TRY IT: Retype only what runs from the first line of the listing to the line holding "1.4 입력된 금액에 따라 로또를 발행한다.", both included. Do not retype the pictures.

MATERIAL TO PROCESS:
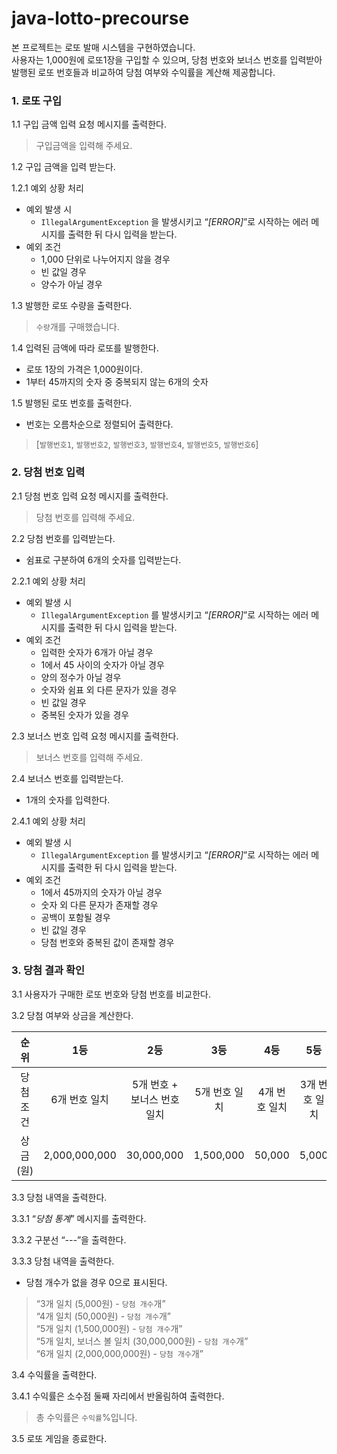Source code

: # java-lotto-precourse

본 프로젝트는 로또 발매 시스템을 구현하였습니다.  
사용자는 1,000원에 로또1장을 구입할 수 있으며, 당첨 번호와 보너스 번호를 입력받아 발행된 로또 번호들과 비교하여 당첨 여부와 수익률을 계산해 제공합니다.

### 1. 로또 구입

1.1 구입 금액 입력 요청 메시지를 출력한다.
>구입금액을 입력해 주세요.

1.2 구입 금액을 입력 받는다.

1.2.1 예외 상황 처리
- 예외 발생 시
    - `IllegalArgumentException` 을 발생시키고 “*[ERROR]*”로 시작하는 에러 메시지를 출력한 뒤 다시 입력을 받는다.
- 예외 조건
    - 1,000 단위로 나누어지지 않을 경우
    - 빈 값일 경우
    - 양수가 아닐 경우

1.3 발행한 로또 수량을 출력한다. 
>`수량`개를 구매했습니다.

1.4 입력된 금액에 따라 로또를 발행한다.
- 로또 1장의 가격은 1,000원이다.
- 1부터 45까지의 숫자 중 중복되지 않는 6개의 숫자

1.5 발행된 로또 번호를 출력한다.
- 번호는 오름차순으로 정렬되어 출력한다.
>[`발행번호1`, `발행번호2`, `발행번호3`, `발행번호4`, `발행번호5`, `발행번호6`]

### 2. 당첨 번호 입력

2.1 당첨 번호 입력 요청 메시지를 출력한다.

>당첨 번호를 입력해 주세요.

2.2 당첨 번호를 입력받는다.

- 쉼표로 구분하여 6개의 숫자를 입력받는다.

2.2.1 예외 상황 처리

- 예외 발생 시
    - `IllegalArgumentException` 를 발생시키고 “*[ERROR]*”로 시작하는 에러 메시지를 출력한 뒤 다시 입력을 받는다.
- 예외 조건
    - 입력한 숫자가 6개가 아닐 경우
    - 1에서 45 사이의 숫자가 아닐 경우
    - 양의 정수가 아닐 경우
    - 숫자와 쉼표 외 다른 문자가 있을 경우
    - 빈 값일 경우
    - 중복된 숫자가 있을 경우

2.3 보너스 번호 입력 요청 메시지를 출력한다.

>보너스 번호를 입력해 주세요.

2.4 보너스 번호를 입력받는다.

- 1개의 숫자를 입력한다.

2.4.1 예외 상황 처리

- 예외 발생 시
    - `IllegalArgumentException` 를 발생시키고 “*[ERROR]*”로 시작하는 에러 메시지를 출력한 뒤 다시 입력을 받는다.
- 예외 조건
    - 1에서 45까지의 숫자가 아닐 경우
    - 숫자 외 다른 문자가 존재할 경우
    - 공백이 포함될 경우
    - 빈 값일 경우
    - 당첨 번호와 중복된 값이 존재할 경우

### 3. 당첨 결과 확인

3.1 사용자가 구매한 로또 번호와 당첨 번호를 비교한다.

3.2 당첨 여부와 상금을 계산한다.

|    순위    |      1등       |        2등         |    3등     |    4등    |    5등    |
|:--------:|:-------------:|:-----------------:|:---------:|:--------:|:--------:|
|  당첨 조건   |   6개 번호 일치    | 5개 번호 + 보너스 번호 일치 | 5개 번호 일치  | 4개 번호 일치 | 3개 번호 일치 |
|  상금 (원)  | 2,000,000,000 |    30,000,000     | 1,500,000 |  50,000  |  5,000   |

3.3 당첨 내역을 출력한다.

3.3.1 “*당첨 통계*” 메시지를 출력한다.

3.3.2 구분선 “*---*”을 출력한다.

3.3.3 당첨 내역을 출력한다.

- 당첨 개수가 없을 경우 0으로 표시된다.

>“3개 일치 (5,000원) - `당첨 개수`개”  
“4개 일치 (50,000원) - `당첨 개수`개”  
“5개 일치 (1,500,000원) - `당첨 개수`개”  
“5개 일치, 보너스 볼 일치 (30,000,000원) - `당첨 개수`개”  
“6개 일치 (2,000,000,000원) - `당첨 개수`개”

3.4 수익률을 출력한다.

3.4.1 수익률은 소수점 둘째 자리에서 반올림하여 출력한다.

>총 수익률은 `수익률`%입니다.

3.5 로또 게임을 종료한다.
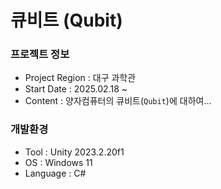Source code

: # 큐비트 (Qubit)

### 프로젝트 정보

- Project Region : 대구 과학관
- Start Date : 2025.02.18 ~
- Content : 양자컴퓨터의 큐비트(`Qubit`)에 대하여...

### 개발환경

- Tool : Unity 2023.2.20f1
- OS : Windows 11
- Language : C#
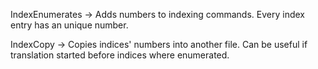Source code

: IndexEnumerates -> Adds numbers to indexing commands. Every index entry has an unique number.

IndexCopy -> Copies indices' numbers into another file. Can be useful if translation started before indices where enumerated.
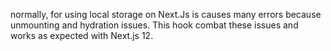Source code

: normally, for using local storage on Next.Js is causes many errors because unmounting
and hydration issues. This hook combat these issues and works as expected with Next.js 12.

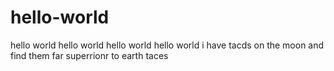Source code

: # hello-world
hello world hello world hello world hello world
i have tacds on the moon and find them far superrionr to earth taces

RESULT OF THE TASK:
Source code

: # java-lotto-precourse

본 프로젝트는 로또 발매 시스템을 구현하였습니다.  
사용자는 1,000원에 로또1장을 구입할 수 있으며, 당첨 번호와 보너스 번호를 입력받아 발행된 로또 번호들과 비교하여 당첨 여부와 수익률을 계산해 제공합니다.

### 1. 로또 구입

1.1 구입 금액 입력 요청 메시지를 출력한다.
>구입금액을 입력해 주세요.

1.2 구입 금액을 입력 받는다.

1.2.1 예외 상황 처리
- 예외 발생 시
    - `IllegalArgumentException` 을 발생시키고 “*[ERROR]*”로 시작하는 에러 메시지를 출력한 뒤 다시 입력을 받는다.
- 예외 조건
    - 1,000 단위로 나누어지지 않을 경우
    - 빈 값일 경우
    - 양수가 아닐 경우

1.3 발행한 로또 수량을 출력한다. 
>`수량`개를 구매했습니다.

1.4 입력된 금액에 따라 로또를 발행한다.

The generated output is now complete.